Одинокий путник - Ольга Денисова 30 стр.


Лешек проснулся среди ночи, как всегда, от холода, и не увидел Лытки ни перед распятием, ни в постели. Он сначала удивился, а потом услышал в углу тихий разговор: Лытка сидел на кровати Ярыша и рассказывал ему об Иисусе. Лешек не хотел прислушиваться, но голос Лытки заворожил и его. Он рассказывал о том, как Иисус ходил по земле и являл людям чудеса, и как одним прикосновением излечивал страждущих. Лешек начал потихоньку дремать под его спокойный рассказ, как вдруг насторожился.

– А откуда ты знаешь, какой он был? – недоверчиво спросил Ярыш.

– Я видел Иисуса, – сказал Лытка и вздохнул.

– Правда? Где? Неужели, он и сейчас спускается на землю?

– Нет. Это было во время мора. Я умирал, у меня не хватило сил даже выйти из церкви, и тогда я решил, что умру в объятиях Христа. Я добрался до распятия и потерял сознания у его подножья. Я не знаю, сколько прошло времени, но я пришел в себя оттого, что кто-то гладит меня по щеке. Ты не думай, это произошло на самом деле, оно мне не привиделось. Я открыл глаза и увидел Иисуса. Я приветствовал его, и думал, что уже умер, но он назвал меня по имени и сказал, что я буду жить.

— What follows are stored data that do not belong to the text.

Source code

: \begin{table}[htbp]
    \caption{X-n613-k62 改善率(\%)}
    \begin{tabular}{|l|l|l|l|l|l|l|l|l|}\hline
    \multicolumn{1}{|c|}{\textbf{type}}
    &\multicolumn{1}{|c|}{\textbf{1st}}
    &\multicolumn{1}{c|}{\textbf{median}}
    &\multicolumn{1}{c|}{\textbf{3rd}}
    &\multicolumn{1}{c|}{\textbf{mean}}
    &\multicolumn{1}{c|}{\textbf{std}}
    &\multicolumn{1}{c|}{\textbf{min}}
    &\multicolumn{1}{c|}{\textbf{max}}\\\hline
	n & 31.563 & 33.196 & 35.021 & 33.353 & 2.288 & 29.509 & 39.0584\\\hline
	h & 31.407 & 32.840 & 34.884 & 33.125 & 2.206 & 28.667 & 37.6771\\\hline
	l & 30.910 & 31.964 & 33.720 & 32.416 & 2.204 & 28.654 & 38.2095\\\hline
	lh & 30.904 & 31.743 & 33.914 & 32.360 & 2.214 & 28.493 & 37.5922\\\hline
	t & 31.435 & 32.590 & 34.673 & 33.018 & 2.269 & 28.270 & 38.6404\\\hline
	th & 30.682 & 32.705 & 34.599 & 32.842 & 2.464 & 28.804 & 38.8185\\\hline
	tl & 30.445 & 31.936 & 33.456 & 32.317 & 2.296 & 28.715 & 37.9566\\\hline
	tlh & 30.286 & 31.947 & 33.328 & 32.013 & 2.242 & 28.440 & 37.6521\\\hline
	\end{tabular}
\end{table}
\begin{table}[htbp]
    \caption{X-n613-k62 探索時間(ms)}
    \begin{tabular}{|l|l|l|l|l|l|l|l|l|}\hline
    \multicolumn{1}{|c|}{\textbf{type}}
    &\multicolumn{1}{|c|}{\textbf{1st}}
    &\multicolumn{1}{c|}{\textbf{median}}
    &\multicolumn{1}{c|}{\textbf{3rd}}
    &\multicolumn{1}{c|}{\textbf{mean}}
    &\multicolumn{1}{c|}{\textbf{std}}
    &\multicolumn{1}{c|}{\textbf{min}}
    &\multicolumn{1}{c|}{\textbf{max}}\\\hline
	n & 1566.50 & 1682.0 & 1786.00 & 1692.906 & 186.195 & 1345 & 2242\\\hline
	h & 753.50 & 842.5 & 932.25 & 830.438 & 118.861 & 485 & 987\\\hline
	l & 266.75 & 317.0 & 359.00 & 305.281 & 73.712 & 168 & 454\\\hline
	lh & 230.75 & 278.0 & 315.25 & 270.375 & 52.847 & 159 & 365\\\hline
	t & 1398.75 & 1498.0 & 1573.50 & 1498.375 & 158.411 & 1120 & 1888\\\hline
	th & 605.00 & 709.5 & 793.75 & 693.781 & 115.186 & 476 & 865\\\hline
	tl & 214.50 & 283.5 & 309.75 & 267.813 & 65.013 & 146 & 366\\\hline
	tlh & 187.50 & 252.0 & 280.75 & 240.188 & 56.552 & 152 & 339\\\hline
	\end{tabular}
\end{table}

Лешек чуть не вскочил с постели и хотел крикнуть: "Лытка, так это же я! Я, а не Иисус!". Но, секунду подумав, решил не разочаровывать друга – в его голосе было столько восторга, и радости, и благоговения. Пусть верит в эту красивую сказку, пусть думает, что на самом деле видел Христа, что же в этом плохого? Он усмехнулся про себя и покачал головой.

– А какой он был? – спросил Ярыш, и в его голосе Лешек тоже услышал благоговение.

– Знаешь, сегодня, когда Лешек подошел к тебе и провел рукой по твоей голове, он был похож на него. Я знал, что это Лешек, но на секунду мне показалось, будто сам Иисус спустился к тебе, чтобы сказать, что прощает тебя и принимает твои страдание во искупление греха.

Лешек хотел сказать, что Иисусу наплевать на юного Ярыша, и он бы ни за что не стал к нему спускаться, но снова промолчал – пусть думают, как хотят.

– А Лешек будет гореть в аду, потому что он язычник? – голос Ярыша был испуганным.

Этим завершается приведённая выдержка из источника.